Empieza por revisar la salida de dmesg a ver si tu kernel reconoce tu unidad y que nombre le asigna. De ahi en mas vamos viendo...

Salud!

----------

## porqueami

El problema es que no puedo ni siquiera leer CDs en Gentoo (aunque la grabadora no grabe bien los DVDs, me sirve como grabador de CDs y lector de CD/DVD)

En la salida del comando dmesg estoy un poco perdido, no sé si es que no ha reconocido el dispositivo o si es que yo no lo localizo en la salida. Algunas cosas que he considerado interesantes:

[    1.664019] ata1: SATA link up 3.0 Gbps (SStatus 123 SControl 300)                                  

[    1.674325] ata1.00: ATA-8: WDC WD5000AACS-00ZUB0, 01.01B01, max UDMA/133                           

[    1.674554] ata1.00: 976773168 sectors, multi 0: LBA48 NCQ (depth 31/32)                            

[    1.675516] ata1.00: configured for UDMA/133

----------

## pcmaster

Te reconoce como hda la grabadora porque la tienes como MASTER conectada al canal IDE primario, el disco duro lo tendrás como sda porque será SATA.

Sobre lo que no grabe bien, pues:

- O bien la marca de discos que usas no es totalmente compatible con ella. (Prueba con otra marca)

- O bien hay algún bug en el firmware (podría corregirse con una actualización)

- O bien está gastada del uso (y te toca comprarte una nueva)

----------

## porqueami

Sobre lo de que no grabe, no creo que sea nada de eso, principalmente porque en "cierto sistema operativo propietario cuyo nombre empieza por W" graba perfectamente los DVDs, de cualquier marca, mientras que en GNU/Linux no graba bien ninguna de las 5 marcas que he probado.

No creo que sea un bug en el firmware porque en ese SO propietario va perfectamente

Tampoco está gastada, tiene menos de 1 año

Sin embargo, yo no grabo DVDs, sólo cuando voy a instalar un SO, y para eso uso los Regrabables que van bien, de resto, para los datos uso Pendrives, discos duros externos (multimedia) etc...

Lo que me gustaría es poder, como mínimo grabar CDs o leer DVDs, cosa que Gentoo no me permite (no sé por qué).

----------

## pcmaster

En dicho "cierto sistema operativo propietario cuyo nombre empieza por W" ¿instalaste algún controlador específico del fabricante de la grabadora? Si usaste los del sistema operativo, no hay motivo para que falle con Linux. Prueba en ese caso a actualizar cdrtools a la última versión.

Por cierto, ¿de qué marca/modelo es dicha grabadora? Si no lo sabes, prueba (si es IDE) con el comando:

```
# dmesg|grep ATAPI
```

Con respecto a 

```

[ 1.664019] ata1: SATA link up 3.0 Gbps (SStatus 123 SControl 300)

[ 1.674325] ata1.00: ATA-8: WDC WD5000AACS-00ZUB0, 01.01B01, max UDMA/133

[ 1.674554] ata1.00: 976773168 sectors, multi 0: LBA48 NCQ (depth 31/32)

[ 1.675516] ata1.00: configured for UDMA/133
```

Parece indicar que tienes un disco duro SATA2 Western Digital de 500 GB con soporte NCQ, conectado al puerto SATA, y configurado en la BIOS como emulación IDE, no como AHCI, y está emulando el modo UDMA133.

----------

## porqueami

Bueno, al ejecutar 

```
dmesg | grep ATAPI
```

No sale nada, también he probado en KInfoCenter y tampoco hay nada referente al lector/grabador, sin embargo, tanto en Debian como en "W" es reconocido.

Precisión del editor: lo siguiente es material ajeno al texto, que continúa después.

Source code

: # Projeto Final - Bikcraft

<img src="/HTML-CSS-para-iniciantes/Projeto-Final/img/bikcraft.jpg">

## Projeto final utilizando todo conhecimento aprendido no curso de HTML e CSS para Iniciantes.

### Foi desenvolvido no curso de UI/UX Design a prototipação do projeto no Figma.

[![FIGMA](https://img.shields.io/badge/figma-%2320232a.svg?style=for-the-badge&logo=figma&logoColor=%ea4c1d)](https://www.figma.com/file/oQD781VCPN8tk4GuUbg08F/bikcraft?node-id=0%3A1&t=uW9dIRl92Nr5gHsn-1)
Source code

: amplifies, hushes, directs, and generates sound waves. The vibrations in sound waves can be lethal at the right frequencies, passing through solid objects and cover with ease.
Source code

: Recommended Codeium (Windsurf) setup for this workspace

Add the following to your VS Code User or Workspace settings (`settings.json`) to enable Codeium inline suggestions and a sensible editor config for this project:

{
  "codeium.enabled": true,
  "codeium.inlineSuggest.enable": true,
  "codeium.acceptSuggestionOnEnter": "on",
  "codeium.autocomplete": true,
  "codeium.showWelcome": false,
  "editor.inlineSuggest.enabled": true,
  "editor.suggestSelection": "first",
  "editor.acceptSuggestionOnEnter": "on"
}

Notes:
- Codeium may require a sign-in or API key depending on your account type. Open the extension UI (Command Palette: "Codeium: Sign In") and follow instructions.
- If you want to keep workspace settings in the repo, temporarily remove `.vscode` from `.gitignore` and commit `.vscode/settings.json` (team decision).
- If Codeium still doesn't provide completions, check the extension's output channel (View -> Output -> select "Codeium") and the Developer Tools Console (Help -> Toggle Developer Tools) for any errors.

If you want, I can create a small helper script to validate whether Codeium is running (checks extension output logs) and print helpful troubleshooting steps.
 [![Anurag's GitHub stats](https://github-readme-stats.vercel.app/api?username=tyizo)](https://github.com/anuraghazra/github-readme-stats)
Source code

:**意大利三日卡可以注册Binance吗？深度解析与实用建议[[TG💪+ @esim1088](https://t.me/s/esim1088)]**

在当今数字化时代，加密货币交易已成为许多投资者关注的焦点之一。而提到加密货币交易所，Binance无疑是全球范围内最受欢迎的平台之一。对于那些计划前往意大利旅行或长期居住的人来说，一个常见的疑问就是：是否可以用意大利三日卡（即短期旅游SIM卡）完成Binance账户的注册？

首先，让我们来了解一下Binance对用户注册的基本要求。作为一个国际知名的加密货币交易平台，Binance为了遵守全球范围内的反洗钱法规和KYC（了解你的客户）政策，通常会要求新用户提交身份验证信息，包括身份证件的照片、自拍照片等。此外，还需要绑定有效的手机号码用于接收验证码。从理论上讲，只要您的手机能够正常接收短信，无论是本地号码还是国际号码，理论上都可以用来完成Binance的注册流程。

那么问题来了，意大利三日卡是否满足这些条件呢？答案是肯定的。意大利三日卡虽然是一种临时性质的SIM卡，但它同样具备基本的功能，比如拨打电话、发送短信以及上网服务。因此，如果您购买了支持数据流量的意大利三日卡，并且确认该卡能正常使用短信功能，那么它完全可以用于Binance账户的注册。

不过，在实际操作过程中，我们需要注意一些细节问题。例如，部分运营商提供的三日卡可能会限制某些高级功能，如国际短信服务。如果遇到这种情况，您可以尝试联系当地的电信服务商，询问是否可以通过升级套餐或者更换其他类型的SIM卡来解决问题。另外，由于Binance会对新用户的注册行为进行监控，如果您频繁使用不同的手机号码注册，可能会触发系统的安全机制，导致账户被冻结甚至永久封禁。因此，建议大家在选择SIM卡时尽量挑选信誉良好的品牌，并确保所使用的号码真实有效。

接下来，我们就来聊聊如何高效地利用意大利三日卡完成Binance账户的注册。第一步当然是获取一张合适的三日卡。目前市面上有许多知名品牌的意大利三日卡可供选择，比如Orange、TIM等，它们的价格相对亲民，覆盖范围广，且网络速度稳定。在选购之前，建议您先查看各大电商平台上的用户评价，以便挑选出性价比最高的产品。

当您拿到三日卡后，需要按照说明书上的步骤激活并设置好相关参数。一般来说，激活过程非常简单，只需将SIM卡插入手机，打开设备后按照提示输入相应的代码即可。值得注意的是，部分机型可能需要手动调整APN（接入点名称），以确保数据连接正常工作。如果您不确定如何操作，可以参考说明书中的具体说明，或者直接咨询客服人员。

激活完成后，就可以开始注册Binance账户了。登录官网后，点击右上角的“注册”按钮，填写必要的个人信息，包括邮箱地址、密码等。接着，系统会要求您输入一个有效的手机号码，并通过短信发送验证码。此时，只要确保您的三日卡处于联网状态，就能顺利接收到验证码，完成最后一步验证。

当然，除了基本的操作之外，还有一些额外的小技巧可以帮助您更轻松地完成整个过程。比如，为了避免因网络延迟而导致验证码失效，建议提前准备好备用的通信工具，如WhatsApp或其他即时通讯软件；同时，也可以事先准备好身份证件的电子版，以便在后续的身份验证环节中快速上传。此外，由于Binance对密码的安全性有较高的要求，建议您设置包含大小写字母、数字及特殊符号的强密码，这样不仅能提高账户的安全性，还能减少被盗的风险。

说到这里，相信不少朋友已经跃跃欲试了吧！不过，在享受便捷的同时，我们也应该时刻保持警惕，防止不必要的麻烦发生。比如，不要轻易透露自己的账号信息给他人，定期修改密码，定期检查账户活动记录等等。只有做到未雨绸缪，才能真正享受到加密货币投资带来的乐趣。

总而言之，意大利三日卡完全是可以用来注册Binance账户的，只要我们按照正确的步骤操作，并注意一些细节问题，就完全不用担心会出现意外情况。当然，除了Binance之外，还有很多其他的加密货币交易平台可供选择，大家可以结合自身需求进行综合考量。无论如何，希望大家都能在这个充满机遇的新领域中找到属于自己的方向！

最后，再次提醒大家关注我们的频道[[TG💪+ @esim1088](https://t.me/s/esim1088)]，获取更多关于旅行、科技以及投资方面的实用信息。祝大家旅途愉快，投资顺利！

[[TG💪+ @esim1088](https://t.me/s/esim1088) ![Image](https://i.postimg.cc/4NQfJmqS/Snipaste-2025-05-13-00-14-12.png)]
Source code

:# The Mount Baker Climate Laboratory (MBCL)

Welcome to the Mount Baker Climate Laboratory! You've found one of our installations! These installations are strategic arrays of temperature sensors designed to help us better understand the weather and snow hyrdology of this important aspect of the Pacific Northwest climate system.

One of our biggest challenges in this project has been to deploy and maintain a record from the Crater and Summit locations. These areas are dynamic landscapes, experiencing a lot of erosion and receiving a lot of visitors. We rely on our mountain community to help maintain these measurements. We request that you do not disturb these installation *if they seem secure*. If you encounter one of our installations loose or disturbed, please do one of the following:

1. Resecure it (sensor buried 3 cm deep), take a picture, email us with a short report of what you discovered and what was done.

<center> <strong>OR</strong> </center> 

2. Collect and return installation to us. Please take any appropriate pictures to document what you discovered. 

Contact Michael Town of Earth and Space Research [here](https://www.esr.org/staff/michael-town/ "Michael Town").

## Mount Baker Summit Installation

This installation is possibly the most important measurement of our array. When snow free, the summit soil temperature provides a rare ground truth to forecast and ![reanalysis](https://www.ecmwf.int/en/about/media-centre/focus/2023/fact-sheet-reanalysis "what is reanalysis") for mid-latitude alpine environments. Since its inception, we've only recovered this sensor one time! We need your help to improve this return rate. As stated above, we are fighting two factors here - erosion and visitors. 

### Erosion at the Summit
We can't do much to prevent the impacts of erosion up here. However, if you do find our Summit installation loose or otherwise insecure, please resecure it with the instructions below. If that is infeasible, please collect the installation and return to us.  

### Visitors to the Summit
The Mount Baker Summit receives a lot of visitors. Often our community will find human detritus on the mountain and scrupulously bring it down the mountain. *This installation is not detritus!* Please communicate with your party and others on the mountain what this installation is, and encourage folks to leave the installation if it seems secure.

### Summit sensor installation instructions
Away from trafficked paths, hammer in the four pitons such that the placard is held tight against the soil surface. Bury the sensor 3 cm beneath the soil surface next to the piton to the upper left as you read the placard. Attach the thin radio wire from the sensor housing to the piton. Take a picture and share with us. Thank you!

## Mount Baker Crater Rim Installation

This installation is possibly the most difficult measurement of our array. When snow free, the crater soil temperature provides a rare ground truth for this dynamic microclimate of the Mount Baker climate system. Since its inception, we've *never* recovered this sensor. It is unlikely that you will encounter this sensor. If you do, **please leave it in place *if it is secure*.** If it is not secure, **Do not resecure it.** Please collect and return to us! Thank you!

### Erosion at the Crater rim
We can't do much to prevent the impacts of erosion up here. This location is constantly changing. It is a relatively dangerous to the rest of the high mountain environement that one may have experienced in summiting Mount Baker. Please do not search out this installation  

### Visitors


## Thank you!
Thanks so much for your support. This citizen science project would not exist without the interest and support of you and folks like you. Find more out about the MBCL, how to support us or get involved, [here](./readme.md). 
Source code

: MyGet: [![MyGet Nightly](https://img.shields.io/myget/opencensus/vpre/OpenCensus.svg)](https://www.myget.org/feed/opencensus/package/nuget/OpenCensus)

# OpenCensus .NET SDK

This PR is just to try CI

El modelo no lo recuerdo bien, pero creo que es una LG H55N (pondré el modelo exacto en cuanto lo mire)

Sobre lo de actualizar CDRTools, ya veré si el problema de que no graba DVDs existe en Gentoo (pues los sistemas en los que intenté grabar DVDs sin éxito han estado un poco desactualizados), pero antes necesito que sea reconocida...

----------

## Inodoro_Pereyra

Tu disco (ese WDC de 500Gb) es Serial ATA. Si tu grabadora no aparece en la lista debe ser IDE.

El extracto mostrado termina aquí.